__What you should do__:
Give back every record word for word, but keep the pictures out.

__Exercise data__:
____

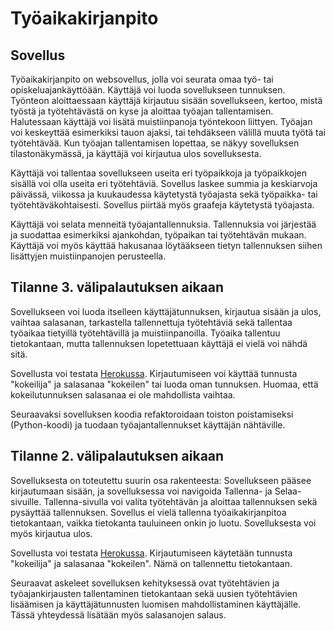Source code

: # Työaikakirjanpito

## Sovellus

Työaikakirjanpito on websovellus, jolla voi seurata omaa työ- tai opiskeluajankäyttöään. Käyttäjä voi luoda sovellukseen tunnuksen. Työnteon aloittaessaan käyttäjä kirjautuu sisään sovellukseen, kertoo, mistä työstä ja työtehtävästä on kyse ja aloittaa työajan tallentamisen. Halutessaan käyttäjä voi lisätä muistiinpanoja työntekoon liittyen. Työajan voi keskeyttää esimerkiksi tauon ajaksi, tai tehdäkseen välillä muuta työtä tai työtehtävää. Kun työajan tallentamisen lopettaa, se näkyy sovelluksen tilastonäkymässä, ja käyttäjä voi kirjautua ulos sovelluksesta.

Käyttäjä voi tallentaa sovellukseen useita eri työpaikkoja ja työpaikkojen sisällä voi olla useita eri työtehtäviä. Sovellus laskee summia ja keskiarvoja päivässä, viikossa ja kuukaudessa käytetystä työajasta sekä työpaikka- tai työtehtäväkohtaisesti. Sovellus piirtää myös graafeja käytetystä työajasta.

Käyttäjä voi selata menneitä työajantallennuksia. Tallennuksia voi järjestää ja suodattaa esimerkiksi ajankohdan, työpaikan tai työtehtävän mukaan. Käyttäjä voi myös käyttää hakusanaa löytääkseen tietyn tallennuksen siihen lisättyjen muistiinpanojen perusteella.

## Tilanne 3. välipalautuksen aikaan

Sovellukseen voi luoda itselleen käyttäjätunnuksen, kirjautua sisään ja ulos, vaihtaa salasanan, tarkastella tallennettuja työtehtäviä sekä tallentaa työaikaa tietyillä työtehtävillä ja muistiinpanoilla. Työaika tallentuu tietokantaan, mutta tallennuksen lopetettuaan käyttäjä ei vielä voi nähdä sitä.

Sovellusta voi testata [Herokussa](https://tsoha-tyoaikakirjanpito.herokuapp.com). Kirjautumiseen voi käyttää tunnusta "kokeilija" ja salasanaa "kokeilen" tai luoda oman tunnuksen. Huomaa, että kokeilutunnuksen salasanaa ei ole mahdollista vaihtaa.

Seuraavaksi sovelluksen koodia refaktoroidaan toiston poistamiseksi (Python-koodi) ja tuodaan työajantallennukset käyttäjän nähtäville.

## Tilanne 2. välipalautuksen aikaan

Sovelluksesta on toteutettu suurin osa rakenteesta: Sovellukseen pääsee kirjautumaan sisään, ja sovelluksessa voi navigoida Tallenna- ja Selaa-sivuille. Tallenna-sivulla voi valita työtehtävän ja aloittaa tallennuksen sekä pysäyttää tallennuksen. Sovellus ei vielä tallenna työaikakirjanpitoa tietokantaan, vaikka tietokanta tauluineen onkin jo luotu. Sovelluksesta voi myös kirjautua ulos.

Sovellusta voi testata [Herokussa](https://tsoha-tyoaikakirjanpito.herokuapp.com). Kirjautumiseen käytetään tunnusta "kokeilija" ja salasanaa "kokeilen". Nämä on tallennettu tietokantaan.

Seuraavat askeleet sovelluksen kehityksessä ovat työtehtävien ja työajankirjausten tallentaminen tietokantaan sekä uusien työtehtävien lisäämisen ja käyttäjätunnusten luomisen mahdollistaminen käyttäjälle. Tässä yhteydessä lisätään myös salasanojen salaus.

____

__Task output__:
Source code

: # Työaikakirjanpito

## Sovellus

Työaikakirjanpito on websovellus, jolla voi seurata omaa työ- tai opiskeluajankäyttöään. Käyttäjä voi luoda sovellukseen tunnuksen. Työnteon aloittaessaan käyttäjä kirjautuu sisään sovellukseen, kertoo, mistä työstä ja työtehtävästä on kyse ja aloittaa työajan tallentamisen. Halutessaan käyttäjä voi lisätä muistiinpanoja työntekoon liittyen. Työajan voi keskeyttää esimerkiksi tauon ajaksi, tai tehdäkseen välillä muuta työtä tai työtehtävää. Kun työajan tallentamisen lopettaa, se näkyy sovelluksen tilastonäkymässä, ja käyttäjä voi kirjautua ulos sovelluksesta.

Käyttäjä voi tallentaa sovellukseen useita eri työpaikkoja ja työpaikkojen sisällä voi olla useita eri työtehtäviä. Sovellus laskee summia ja keskiarvoja päivässä, viikossa ja kuukaudessa käytetystä työajasta sekä työpaikka- tai työtehtäväkohtaisesti. Sovellus piirtää myös graafeja käytetystä työajasta.

Käyttäjä voi selata menneitä työajantallennuksia. Tallennuksia voi järjestää ja suodattaa esimerkiksi ajankohdan, työpaikan tai työtehtävän mukaan. Käyttäjä voi myös käyttää hakusanaa löytääkseen tietyn tallennuksen siihen lisättyjen muistiinpanojen perusteella.

## Tilanne 3. välipalautuksen aikaan

Sovellukseen voi luoda itselleen käyttäjätunnuksen, kirjautua sisään ja ulos, vaihtaa salasanan, tarkastella tallennettuja työtehtäviä sekä tallentaa työaikaa tietyillä työtehtävillä ja muistiinpanoilla. Työaika tallentuu tietokantaan, mutta tallennuksen lopetettuaan käyttäjä ei vielä voi nähdä sitä.

Sovellusta voi testata [Herokussa](https://tsoha-tyoaikakirjanpito.herokuapp.com). Kirjautumiseen voi käyttää tunnusta "kokeilija" ja salasanaa "kokeilen" tai luoda oman tunnuksen. Huomaa, että kokeilutunnuksen salasanaa ei ole mahdollista vaihtaa.

Seuraavaksi sovelluksen koodia refaktoroidaan toiston poistamiseksi (Python-koodi) ja tuodaan työajantallennukset käyttäjän nähtäville.

## Tilanne 2. välipalautuksen aikaan

Sovelluksesta on toteutettu suurin osa rakenteesta: Sovellukseen pääsee kirjautumaan sisään, ja sovelluksessa voi navigoida Tallenna- ja Selaa-sivuille. Tallenna-sivulla voi valita työtehtävän ja aloittaa tallennuksen sekä pysäyttää tallennuksen. Sovellus ei vielä tallenna työaikakirjanpitoa tietokantaan, vaikka tietokanta tauluineen onkin jo luotu. Sovelluksesta voi myös kirjautua ulos.

Sovellusta voi testata [Herokussa](https://tsoha-tyoaikakirjanpito.herokuapp.com). Kirjautumiseen käytetään tunnusta "kokeilija" ja salasanaa "kokeilen". Nämä on tallennettu tietokantaan.

Seuraavat askeleet sovelluksen kehityksessä ovat työtehtävien ja työajankirjausten tallentaminen tietokantaan sekä uusien työtehtävien lisäämisen ja käyttäjätunnusten luomisen mahdollistaminen käyttäjälle. Tässä yhteydessä lisätään myös salasanojen salaus.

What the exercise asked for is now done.